当前位置： X-MOL 学术 › Cardiovasc. Drugs Ther. › 论文详情

Our official English website, www.x-mol.net, welcomes your feedback! (Note: you will need to create a separate account there.)

Nicorandil Ameliorates Doxorubicin-Induced Cardiotoxicity in Rats, as Evaluated by 7 T Cardiovascular Magnetic Resonance Imaging
Cardiovascular Drugs and Therapy ( IF 3.1 ) Pub Date : 2021-09-30 , DOI: 10.1007/s10557-021-07252-5
Yixuan Wan ₁ , Bo He ₁ , Dongyong Zhu ₁ , Lei Wang ₂ , Ruijue Huang ₃ , Shiyu Wang ₄ , Chunhua Wang ₅ , Mengdi Zhang ₃ , Lu Ma ₃ , Fabao Gao _{1,

2}

Affiliation

Purpose

Doxorubicin-induced cardiotoxicity (DIC) is a common side effect of doxorubicin chemotherapy, and a major mechanism of DIC is inflammation.

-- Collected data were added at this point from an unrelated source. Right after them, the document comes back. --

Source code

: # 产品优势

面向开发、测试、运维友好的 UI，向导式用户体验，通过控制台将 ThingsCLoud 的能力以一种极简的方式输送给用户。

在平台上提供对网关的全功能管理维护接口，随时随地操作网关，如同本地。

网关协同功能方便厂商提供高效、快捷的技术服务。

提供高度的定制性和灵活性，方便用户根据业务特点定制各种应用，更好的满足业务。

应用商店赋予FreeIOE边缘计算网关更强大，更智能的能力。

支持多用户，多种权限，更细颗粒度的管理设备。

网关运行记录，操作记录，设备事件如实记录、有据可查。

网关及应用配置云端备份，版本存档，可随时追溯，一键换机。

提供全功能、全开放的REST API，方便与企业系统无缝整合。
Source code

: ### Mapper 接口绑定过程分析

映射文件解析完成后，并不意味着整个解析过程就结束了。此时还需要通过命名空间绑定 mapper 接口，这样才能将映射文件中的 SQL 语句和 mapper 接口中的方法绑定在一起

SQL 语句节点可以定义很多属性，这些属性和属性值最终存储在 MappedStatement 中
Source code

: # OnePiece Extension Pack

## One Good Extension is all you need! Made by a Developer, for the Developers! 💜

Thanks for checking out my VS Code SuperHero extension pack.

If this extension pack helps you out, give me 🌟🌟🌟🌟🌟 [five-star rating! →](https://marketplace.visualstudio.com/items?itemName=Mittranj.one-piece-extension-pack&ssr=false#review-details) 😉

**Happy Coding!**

However, no effective method exists to prevent DIC. In the present study, we investigated the cardioprotective effects of nicorandil against DIC using multiparametric cardiac magnetic resonance (CMR) imaging and elucidated the anti-inflammatory properties of nicorandil in rat models.

Methods

Male Sprague-Dawley rats received four weekly intraperitoneal doxorubicin doses (4 mg/kg/injection) to establish the DIC model. After treatment with or without nicorandil (3 mg/kg/day) or diazoxide (10 mg/kg/day) orally, all the groups underwent weekly CMR examinations, including cardiac function and strain assessment and T2 mapping, for 6 weeks. Additionally, blood samples and hearts were collected to examine inflammation and histopathology.

Results

According to our results, the earliest DIC CMR parameter in the doxorubicin group was T2 mapping time prolongation compared with the DIC rats treated with nicorandil (doxorubicin+nicorandil group) at week 2. Subsequently, the left ventricular ejection fraction (LVEF) and global peak systolic myocardial strain in the doxorubicin group were significantly reduced, and nicorandil effectively inhibited these effects at week 6. Our results were confirmed by histopathological evaluations. Furthermore, nicorandil treatment had a protective effect against the doxorubicin-induced inflammatory response. Interestingly, similar protective results were obtained using the K_ATP channel opener diazoxide.

Conclusion

Collectively, our findings indicate that nicorandil application ameliorates DIC in rats with significantly higher cardiac function and myocardial strain and less fibrosis, apoptosis and inflammatory cytokine production. Nicorandil prevents T2 abnormalities in the early stages of DIC, showing a high clinical value for early nicorandil treatment in chemotherapy patients.

中文翻译：

7 T 心血管磁共振成像评估尼可地尔可改善多柔比星诱导的大鼠心脏毒性

目的

阿霉素诱导的心脏毒性（DIC）是阿霉素化疗的常见副作用，DIC的主要机制是炎症。然而，目前尚无预防 DIC 的有效方法。在本研究中，我们使用多参数心脏磁共振 (CMR) 成像研究了尼可地尔对 DIC 的心脏保护作用，并阐明了尼可地尔在大鼠模型中的抗炎特性。

方法

雄性 Sprague-Dawley 大鼠每周接受四次腹膜内阿霉素剂量（4 mg/kg/注射）以建立 DIC 模型。在口服或不口服尼可地尔（3 mg/kg/天）或二氮嗪（10 mg/kg/天）治疗后，所有组均接受为期 6 周的每周 CMR 检查，包括心脏功能和应变评估以及 T2 映射。此外，还收集了血液样本和心脏以检查炎症和组织病理学。

结果

根据我们的结果，与第 2 周用尼可地尔治疗的 DIC 大鼠（多柔比星 + 尼可地尔组）相比，多柔比星组最早的 DIC CMR 参数是 T2 映射时间延长。随后，左心室射血分数（LVEF）和全局峰值阿霉素组的收缩期心肌应变显着降低，而尼可地尔在第 6 周时有效抑制了这些作用。组织病理学评估证实了我们的结果。此外，尼可地尔治疗对多柔比星诱导的炎症反应具有保护作用。有趣的是，使用 K _ATP通道开启剂二氮嗪获得了类似的保护结果。